We've arrived at the inevitable point of imperfection. I started out looking for authoritative resources on how social media data is harvested, processed, and used in commercial and political communication campaigns, and I sure did find them. The problem is this realm is changing so fast, many of these sources are out of date. Regardless, this research project must come to an end on May 11th when I turn in my IS 452 final project. My proposed annotated bibliography has become a series of marginal blog posts. But the fight continues.
So far I've been looking at how researchers analyze social media networks, and perform tasks like opinion or sentiment analysis to understand how people feel and think about various subjects and entities. With this annotation we're looking at a thing called content marketing, where influential users of a social network are first identified, then used to spread messages to their network of influence. Even in a huge network, a little bit of leverage in the right places can move products, and perhaps elections.
This is an academic research project and for the most part I'm focusing on academic resources. But I'm working to understand the specific tools and methods for mining social media data in order to effectively intervene using communications campaigns. The annotation offered here adds to these concepts by introducing "community mining" and techniques for analyzing key players, roles, and strong subgroup connections of communication and influence within a larger social media network. These are key concepts for understanding how opinions within a network are formed, shared, and spread. Or as someone might have once said, it's about influencing a group by influencing the influencers.
I had no sense of how much research has been done on sentiment analysis, opinion mining, and machine learning. I suppose major progress had to wait until there were massive datasets of text content available to process. The explosion of data on social media has provided both the impetus and the fodder to develop increasingly sophisticated techniques that are beginning to actually work. In this annotation I present an overview of the techniques and tools of comparative opinion mining. It's great to know what people feel and think about one thing. It's probably twice as great to know what they think about two things. Like two different cars, guitars, or political candidates.

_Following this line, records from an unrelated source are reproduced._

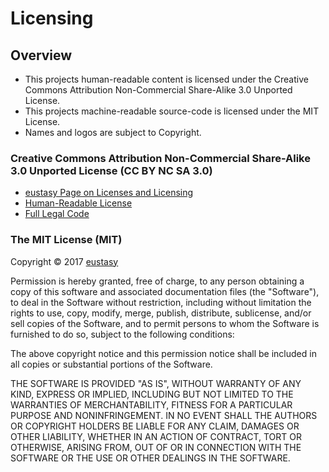 Licensing
=========

## Overview
- This projects human-readable content is licensed under the Creative Commons Attribution Non-Commercial Share-Alike 3.0 Unported License.
- This projects machine-readable source-code is licensed under the MIT License.
- Names and logos are subject to Copyright.


### Creative Commons Attribution Non-Commercial Share-Alike 3.0 Unported License (CC BY NC SA 3.0)
- [eustasy Page on Licenses and Licensing](https://eustasy.org/licenses)
- [Human-Readable License](https://creativecommons.org/licenses/by-nc-sa/3.0/)
- [Full Legal Code](https://creativecommons.org/licenses/by-nc-sa/3.0/legalcode)


### The MIT License (MIT)

Copyright &copy; 2017 [eustasy](https://eustasy.org)

Permission is hereby granted, free of charge, to any person obtaining a copy
of this software and associated documentation files (the "Software"), to deal
in the Software without restriction, including without limitation the rights
to use, copy, modify, merge, publish, distribute, sublicense, and/or sell
copies of the Software, and to permit persons to whom the Software is
furnished to do so, subject to the following conditions:

The above copyright notice and this permission notice shall be included in all
copies or substantial portions of the Software.

THE SOFTWARE IS PROVIDED "AS IS", WITHOUT WARRANTY OF ANY KIND, EXPRESS OR
IMPLIED, INCLUDING BUT NOT LIMITED TO THE WARRANTIES OF MERCHANTABILITY,
FITNESS FOR A PARTICULAR PURPOSE AND NONINFRINGEMENT. IN NO EVENT SHALL THE
AUTHORS OR COPYRIGHT HOLDERS BE LIABLE FOR ANY CLAIM, DAMAGES OR OTHER
LIABILITY, WHETHER IN AN ACTION OF CONTRACT, TORT OR OTHERWISE, ARISING FROM,
OUT OF OR IN CONNECTION WITH THE SOFTWARE OR THE USE OR OTHER DEALINGS IN THE
SOFTWARE.
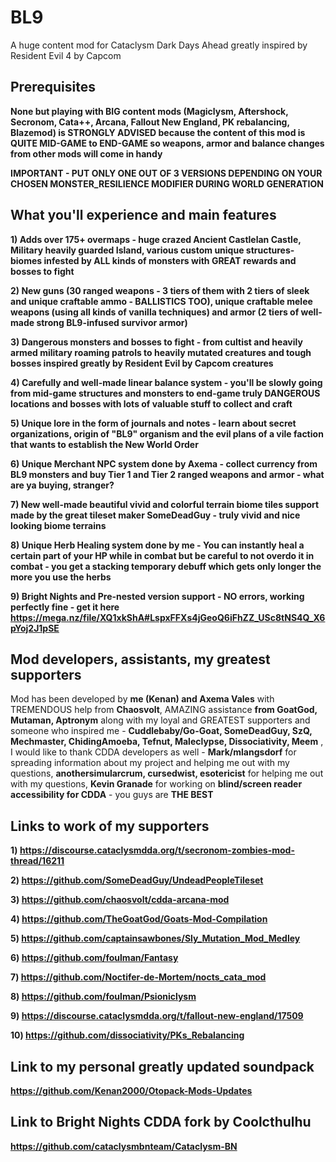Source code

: # BL9
A huge content mod for Cataclysm Dark Days Ahead greatly inspired by Resident Evil 4 by Capcom

## Prerequisites 
**None but playing with BIG content mods (Magiclysm, Aftershock, Secronom, Cata++, Arcana, Fallout New England, PK rebalancing, Blazemod) is STRONGLY ADVISED because the content of this mod is QUITE MID-GAME to END-GAME so weapons, armor and balance changes from other mods will come in handy**

**IMPORTANT - PUT ONLY ONE OUT OF 3 VERSIONS DEPENDING ON YOUR CHOSEN MONSTER_RESILIENCE MODIFIER DURING WORLD GENERATION**

## What you'll experience and main features

**1) Adds over 175+ overmaps - huge crazed Ancient Castlelan Castle, Military heavily guarded Island, various custom unique structures-biomes infested by ALL kinds of monsters with GREAT rewards and bosses to fight**

**2) New guns (30 ranged weapons - 3 tiers of them with 2 tiers of sleek and unique craftable ammo - BALLISTICS TOO), unique craftable melee weapons (using all kinds of vanilla techniques) and armor (2 tiers of well-made strong BL9-infused survivor armor)**

**3) Dangerous monsters and bosses to fight - from cultist and heavily armed military roaming patrols to heavily mutated creatures and tough bosses inspired greatly by Resident Evil by Capcom creatures**

**4) Carefully and well-made linear balance system - you'll be slowly going from mid-game structures and monsters to end-game truly DANGEROUS locations and bosses with lots of valuable stuff to collect and craft**

**5) Unique lore in the form of journals and notes - learn about secret organizations, origin of "BL9" organism and the evil plans of a vile faction that wants to establish the New World Order**

**6) Unique Merchant NPC system done by Axema - collect currency from BL9 monsters and buy Tier 1 and Tier 2 ranged weapons and armor - what are ya buying, stranger?**

**7) New well-made beautiful vivid and colorful terrain biome tiles support made by the great tileset maker SomeDeadGuy - truly vivid and nice looking biome terrains**

**8) Unique Herb Healing system done by me - You can instantly heal a certain part of your HP while in combat but be careful to not overdo it in combat - you get a stacking temporary debuff which gets only longer the more you use the herbs**

**9) Bright Nights and Pre-nested version support - NO errors, working perfectly fine - get it here https://mega.nz/file/XQ1xkShA#LspxFFXs4jGeoQ6iFhZZ_USc8tNS4Q_X6pYoj2J1pSE**


## Mod developers, assistants, my greatest supporters

Mod has been developed by **me (Kenan) and Axema Vales** with TREMENDOUS help from **Chaosvolt**, AMAZING assistance **from GoatGod, Mutaman, Aptronym** along with my loyal and GREATEST supporters and someone who inspired me - **Cuddlebaby/Go-Goat, SomeDeadGuy, SzQ, Mechmaster, ChidingAmoeba, Tefnut, Maleclypse, Dissociativity, Meem** , I would like to thank CDDA developers as well - **Mark/mlangsdorf** for spreading information about my project and helping me out with my questions, **anothersimularcrum, cursedwist, esotericist** for helping me out with my questions, **Kevin Granade** for working on **blind/screen reader accessibility for CDDA** - you guys are **THE BEST**

## Links to work of my supporters 

**1) https://discourse.cataclysmdda.org/t/secronom-zombies-mod-thread/16211**

**2) https://github.com/SomeDeadGuy/UndeadPeopleTileset**

**3) https://github.com/chaosvolt/cdda-arcana-mod**

**4) https://github.com/TheGoatGod/Goats-Mod-Compilation**

**5) https://github.com/captainsawbones/Sly_Mutation_Mod_Medley**

**6) https://github.com/foulman/Fantasy**

**7) https://github.com/Noctifer-de-Mortem/nocts_cata_mod**

**8) https://github.com/foulman/Psioniclysm**

**9) https://discourse.cataclysmdda.org/t/fallout-new-england/17509**

**10) https://github.com/dissociativity/PKs_Rebalancing**

## Link to my personal greatly updated soundpack

**https://github.com/Kenan2000/Otopack-Mods-Updates**

## Link to Bright Nights CDDA fork by Coolcthulhu

**https://github.com/cataclysmbnteam/Cataclysm-BN**
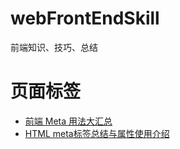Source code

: # webFrontEndSkill
前端知识、技巧、总结

# 页面标签
* [前端 Meta 用法大汇总](http://www.jianshu.com/p/850d2a209ba8)
* [HTML meta标签总结与属性使用介绍](https://segmentfault.com/a/1190000004279791)
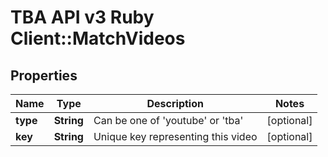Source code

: # TBA API v3 Ruby Client::MatchVideos

## Properties
Name | Type | Description | Notes
------------ | ------------- | ------------- | -------------
**type** | **String** | Can be one of &#39;youtube&#39; or &#39;tba&#39; | [optional] 
**key** | **String** | Unique key representing this video | [optional] 


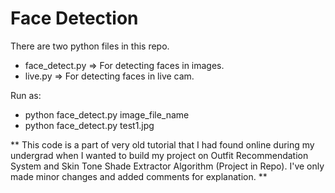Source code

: # Face Detection

There are two python files in this repo.
- face_detect.py => For detecting faces in images.
- live.py => For detecting faces in live cam.


Run as:
- python face_detect.py image_file_name
- python face_detect.py test1.jpg


** This code is a part of very old tutorial that I had found online during my undergrad when I wanted to build my project on Outfit Recommendation System and Skin Tone Shade Extractor Algorithm (Project in Repo). I've only made minor changes and added comments for explanation. **


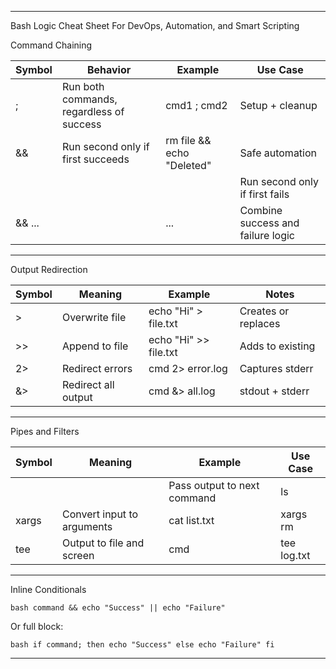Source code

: 
---

 Bash Logic Cheat Sheet
For DevOps, Automation, and Smart Scripting

 Command Chaining

| Symbol | Behavior | Example | Use Case |
|--------|----------|---------|----------|
| ; | Run both commands, regardless of success | cmd1 ; cmd2 | Setup + cleanup |
| && | Run second only if first succeeds | rm file && echo "Deleted" | Safe automation |
| || | Run second only if first fails | rm file || echo "Missing" | Error fallback |
| && ... || ... | Combine success and failure logic | rm file && echo "OK" || echo "Fail" | Logging outcomes |

---

 Output Redirection

| Symbol | Meaning | Example | Notes |
|--------|--------|---------|-------|
| > | Overwrite file | echo "Hi" > file.txt | Creates or replaces |
| >> | Append to file | echo "Hi" >> file.txt | Adds to existing |
| 2> | Redirect errors | cmd 2> error.log | Captures stderr |
| &> | Redirect all output | cmd &> all.log | stdout + stderr |

---

 Pipes and Filters

| Symbol | Meaning | Example | Use Case |
|--------|--------|---------|----------|
| | | Pass output to next command | ls | grep txt | Filter results |
| xargs | Convert input to arguments | cat list.txt | xargs rm | Batch actions |
| tee | Output to file and screen | cmd | tee log.txt | Logging + visibility |

---

 Inline Conditionals

`bash
command && echo "Success" || echo "Failure"
`

Or full block:

`bash
if command; then
  echo "Success"
else
  echo "Failure"
fi
`

---


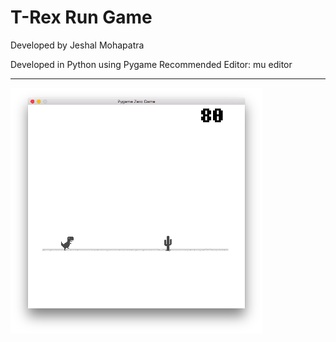 # T-Rex Run Game

Developed by Jeshal Mohapatra

Developed in Python using Pygame
Recommended Editor: mu editor

<hr/>

<img src="https://github.com/penroselearning/trex_run_code2xl/raw/master/game_screenshot.png" alt="Game Screenshot" width = "80%" height="80%"/>

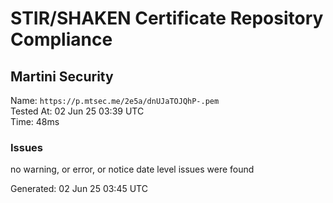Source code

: # STIR/SHAKEN Certificate Repository Compliance

## Martini Security

Name: `https://p.mtsec.me/2e5a/dnUJaTOJQhP-.pem`\
Tested At: 02 Jun 25 03:39 UTC\
Time: 48ms

### Issues

no warning, or error, or notice date level issues were found

Generated: 02 Jun 25 03:45 UTC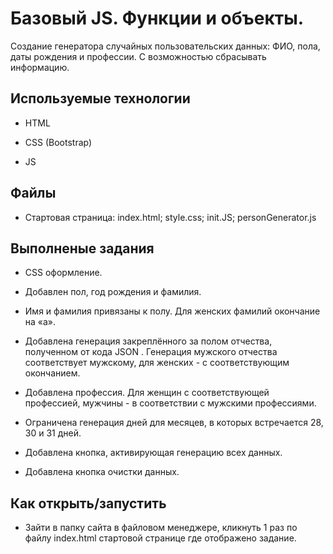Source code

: # Базовый JS. Функции и объекты.

Создание генератора случайных пользовательских данных: ФИО, пола, даты рождения и профессии. С возможностью сбрасывать информацию.
 
## Используемые технологии

* HTML
 
* CSS (Bootstrap)
 
* JS


## Файлы

* Стартовая страница: index.html; style.css; init.JS; personGenerator.js 

## Выполненые задания

* CSS оформление.
 
* Добавлен пол, год рождения и фамилия.
 
* Имя и фамилия привязаны к полу. Для женских фамилий  окончание на «а».

* Добавлена генерация закреплённого за полом отчества, полученном от кода JSON . Генерация мужского отчества соответствует мужскому, для женских - с соответствующим окончанием.

* Добавлена профессия. Для женщин с соответствующей профессией, мужчины - в соответствии с мужскими профессиями.

* Ограничена генерация дней для месяцев, в которых встречается 28, 30 и 31 дней.

* Добавлена кнопка, активирующая генерацию всех данных.

* Добавлена кнопка очистки данных.


 
## Как открыть/запустить

* Зайти в папку сайта в файловом менеджере, кликнуть 1 раз по файлу index.html стартовой странице где отображено задание. 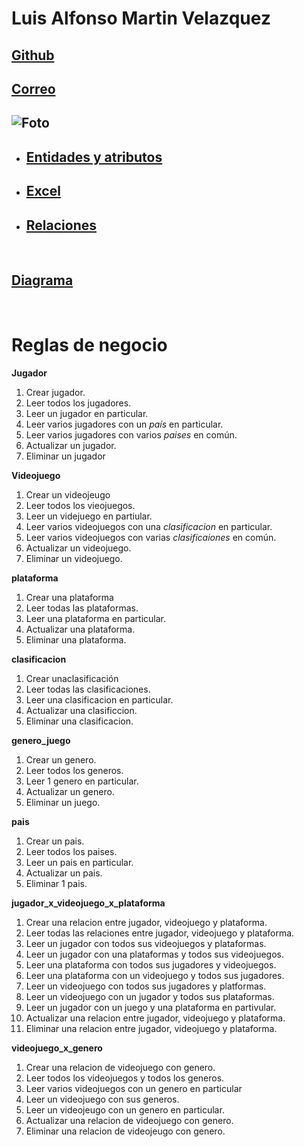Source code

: # Luis Alfonso Martin Velazquez

## [Github](https://github.com/Wicho115/)

## [Correo](luigialfmartin@gmail.com)

## ![Foto](https://media.discordapp.net/attachments/1025054668038090855/1025073197588172942/foto-Dante.png)

- ## [Entidades y atributos](./EntidadesAtributos.md)

- ## [Excel](https://docs.google.com/spreadsheets/d/1iJWvaynZF-utnOruJsoLUz4B2blfhnYsMQ9RsPtkxUk/edit?usp=sharing)

- ## [Relaciones](./EntidadesAtributos.md#relaciones)

<br>

## [Diagrama](./EntidadesAtributos.md#entidad-relacion)

<br>

# Reglas de negocio

**Jugador**

1. Crear jugador.
1. Leer todos los jugadores.
1. Leer un jugador en particular.
1. Leer varios jugadores con un *país* en particular.
1. Leer varios jugadores con varios *paises* en común.
1. Actualizar un jugador.
1. Eliminar un jugador

**Videojuego**

1. Crear un videojeugo
1. Leer todos los vieojuegos.
1. Leer un videjuego en partiular.
1. Leer varios videojuegos con una *clasificacion* en particular.
1. Leer varios videojuegos con varias *clasificaiones* en común.
1. Actualizar un videojuego.
1. Eliminar un videojuego.

**plataforma**

1. Crear una plataforma
1. Leer todas las plataformas.
1. Leer una plataforma en particular.
1. Actualizar una plataforma.
1. Eliminar una plataforma.

**clasificacion**

1. Crear unaclasificación
1. Leer todas las clasificaciones.
1. Leer una clasificacion en particular.
1. Actualizar una clasificcion.
1. Eliminar una clasificacion.

**genero_juego**
1. Crear un genero.
1. Leer todos los generos.
1. Leer 1 genero en particular.
1. Actualizar un genero.
1. Eliminar un juego.

**pais**
1. Crear un pais.
1. Leer todos los paises.
1. Leer un pais en particular.
1. Actualizar un pais.
1. Eliminar 1 pais.

**jugador_x_videojuego_x_plataforma**
1. Crear una relacion entre jugador, videojuego y plataforma.
1. Leer todas las relaciones entre jugador, videojuego y plataforma.
1. Leer un jugador con todos sus videojuegos y plataformas.
1. Leer un jugador con una plataformas y todos sus videojuegos.
1. Leer una plataforma con todos sus jugadores y videojuegos.
1. Leer una plataforma con un videojuego y todos sus jugadores.
1. Leer un videojuego con todos sus jugadores y platformas.
1. Leer un videojuego con un jugador y todos sus plataformas.
1. Leer un jugador con un juego y una plataforma en partivular.
1. Actualizar una relacion entre jugador, videojuego y plataforma.
1. Eliminar una relacion entre jugador, videojuego y plataforma.

**videojuego_x_genero**

1. Crear una relacion de videojuego con genero.
1. Leer todos los videojuegos y todos los generos.
1. Leer varios videojuegos con un genero en particular
1. Leer un videojuego con sus generos.
1. Leer un videojeugo con un genero en particular.
1. Actualizar una relacion de videojuego con genero.
1. Eliminar una relacion de videojeugo con genero.

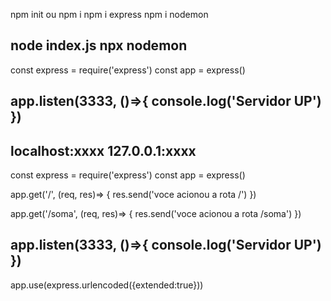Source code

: npm init ou npm i 
npm i express
npm i nodemon

node index.js
npx nodemon
-----------------------------------
const express = require('express')
const app = express()


app.listen(3333, ()=>{
    console.log('Servidor UP')
})
-----------------------------------
localhost:xxxx
127.0.0.1:xxxx
-----------------------------------
const express = require('express')
const app = express()

app.get('/', (req, res)=> {
    res.send('voce acionou a rota /')
})

app.get('/soma', (req, res)=> {
    res.send('voce acionou a rota /soma')
})

app.listen(3333, ()=>{
    console.log('Servidor UP')
})
-----------------------------------
app.use(express.urlencoded({extended:true}))
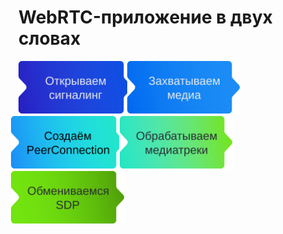# WebRTC-приложение в двух словах

<div class="webrtc-flow flex items-center h-full">
  <img v-click class="step" src="/assets/open-signaling.svg" alt="Открываем сигналинг">
  <img v-click class="step" src="/assets/capture-media.svg" alt="Захватываем медиа">
  <img v-click class="step" src="/assets/create-peerconnection.svg" alt="Создаём PeerConnection">
  <img v-click class="step" src="/assets/handle-mediatracks.svg" alt="Обрабатываем медиатреки">
  <img v-click class="step" src="/assets/exchange-sdp.svg" alt="Обмениваемся SDP">
</div>

<style>
.step {
  max-height: 85px;
}
img:not(:first-child) {
  margin-left: -13px;
}
.step:nth-child(2n) {
  margin-left: -12px;
}
</style>
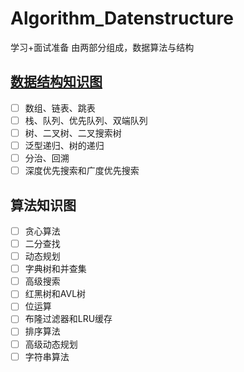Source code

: # Algorithm_Datenstructure
学习+面试准备
由两部分组成，数据算法与结构
## [数据结构知识图](https://github.com/YanhuaZhang516/Algorithm_Datenstructure/blob/master/%E6%95%B0%E6%8D%AE%E7%BB%93%E6%9E%84.md)
- [ ] 数组、链表、跳表 
- [ ] 栈、队列、优先队列、双端队列 
- [ ] 树、二叉树、二叉搜索树 
- [ ] 泛型递归、树的递归
- [ ] 分治、回溯
- [ ] 深度优先搜索和广度优先搜索

## 算法知识图
- [ ] 贪心算法
- [ ] 二分查找
- [ ] 动态规划
- [ ] 字典树和并查集
- [ ] 高级搜索
- [ ] 红黑树和AVL树
- [ ] 位运算
- [ ] 布隆过滤器和LRU缓存
- [ ] 排序算法
- [ ] 高级动态规划
- [ ] 字符串算法
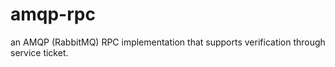 amqp-rpc
========

an AMQP (RabbitMQ) RPC implementation that supports verification through service ticket.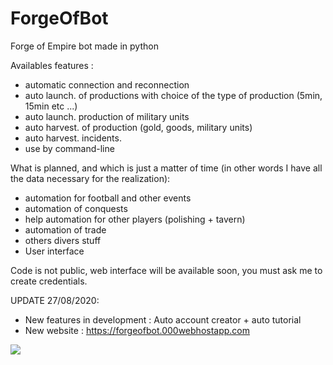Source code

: # ForgeOfBot
Forge of Empire bot made in python

Availables features : 
  - automatic connection and reconnection
  - auto launch. of productions with choice of the type of production (5min, 15min etc ...)
  - auto launch. production of military units
  - auto harvest. of production (gold, goods, military units)
  - auto harvest. incidents.
  - use by command-line
  
What is planned, and which is just a matter of time (in other words I have all the data necessary for the realization):
  - automation for football and other events
  - automation of conquests
  - help automation for other players (polishing + tavern)
  - automation of trade
  - others divers stuff
  - User interface
  
  Code is not public, web interface will be available soon, you must ask me to create credentials.
  
  UPDATE 27/08/2020:
   - New features in development : Auto account creator + auto tutorial
   - New website : https://forgeofbot.000webhostapp.com
   
   <img src="https://github.com/theoschiavi/ForgeOfBot/blob/master/Capture.PNG?raw=true">
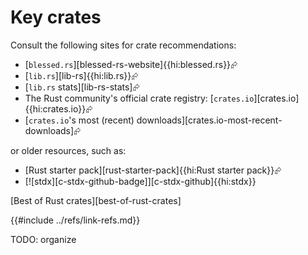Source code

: # Key crates

Consult the following sites for crate recommendations:

- [`blessed.rs`][blessed-rs-website]{{hi:blessed.rs}}⮳
- [`lib.rs`][lib-rs]{{hi:lib.rs}}⮳
- [`lib.rs` stats][lib-rs-stats]⮳
- The Rust community's official crate registry: [`crates.io`][crates.io]{{hi:crates.io}}⮳
- [`crates.io`'s most (recent) downloads][crates.io-most-recent-downloads]⮳

or older resources, such as:

- [Rust starter pack][rust-starter-pack]{{hi:Rust starter pack}}⮳
- [![stdx][c-stdx-github-badge]][c-stdx-github]{{hi:stdx}}

[Best of Rust crates][best-of-rust-crates]

{{#include ../refs/link-refs.md}}

<div class="hidden">
TODO: organize
</div>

The phrase "sentiment analysis" is high on the list of search terms for anyone seeking to understand how to process social media data. It's a component of Natural Language Processing (NLP), where a machine extracts (somewhat) accurate meaning from human language and textual information. This seems really hard, unless I'm wrong, because the whole AI field and NLP seem to be moving forward fast once again. Here's an annotation of a journal article that provides a decent overview.
I met Ian Brooks and his family through the theatre program at Champaign's Central High School, where our kids participated in numerous performances and the whole wonderful high school theatre thing. I knew he was doing research in the use of social media to inform public health interventions, as a faculty member of the University of Illinois iSchool and associate of the National Center for Supercomputing Applications. So when I took on this project he was the first person I wanted to consult for insight.
While mining the Information Science Virtual Library for academic papers on "social media" and "data mining," I came across Matthew Russell's O'Reilly book Mining the Social Web: Data Mining Facebook, Twitter, Linkedin, Google+, Github, and More. The 2nd edition was published in October 2013, with a 3rd edition scheduled for publication next month. Because the book covers the specific techniques I'm after concerning data mining and analysis of social media, I decided to pull the trigger and buy the book right now. The book is basically a tutorial on data mining social media sites using Python. Alas all the source code it references is in Python 2.7 and I've been working with version 3.6, but that's fine. It also covers using IPython Notebooks and even begins with a guide to setting things up on a virtual server. I'll probably wait to actually do that until I see what's new in the 3rd edition. But the book definitely makes the final cut for my annotated bibliography. With that as a given, I thought it would be useful to get started with the first annotation.
I've been spending time learning Python since January, and it's creating new problems. For example, suddenly I want to do things with Python. I want to write a program to process titles and filenames of media archives records from an Excel spreadsheet, and find the matching media files which are stored on a network drive. I need to read a few thousand PBCore XML records and convert them to JSON. I want to take the JSON output from Google Speech-to-Text transcripts, and convert it to WebVTT files. But I can take on just one project right now, and here it is.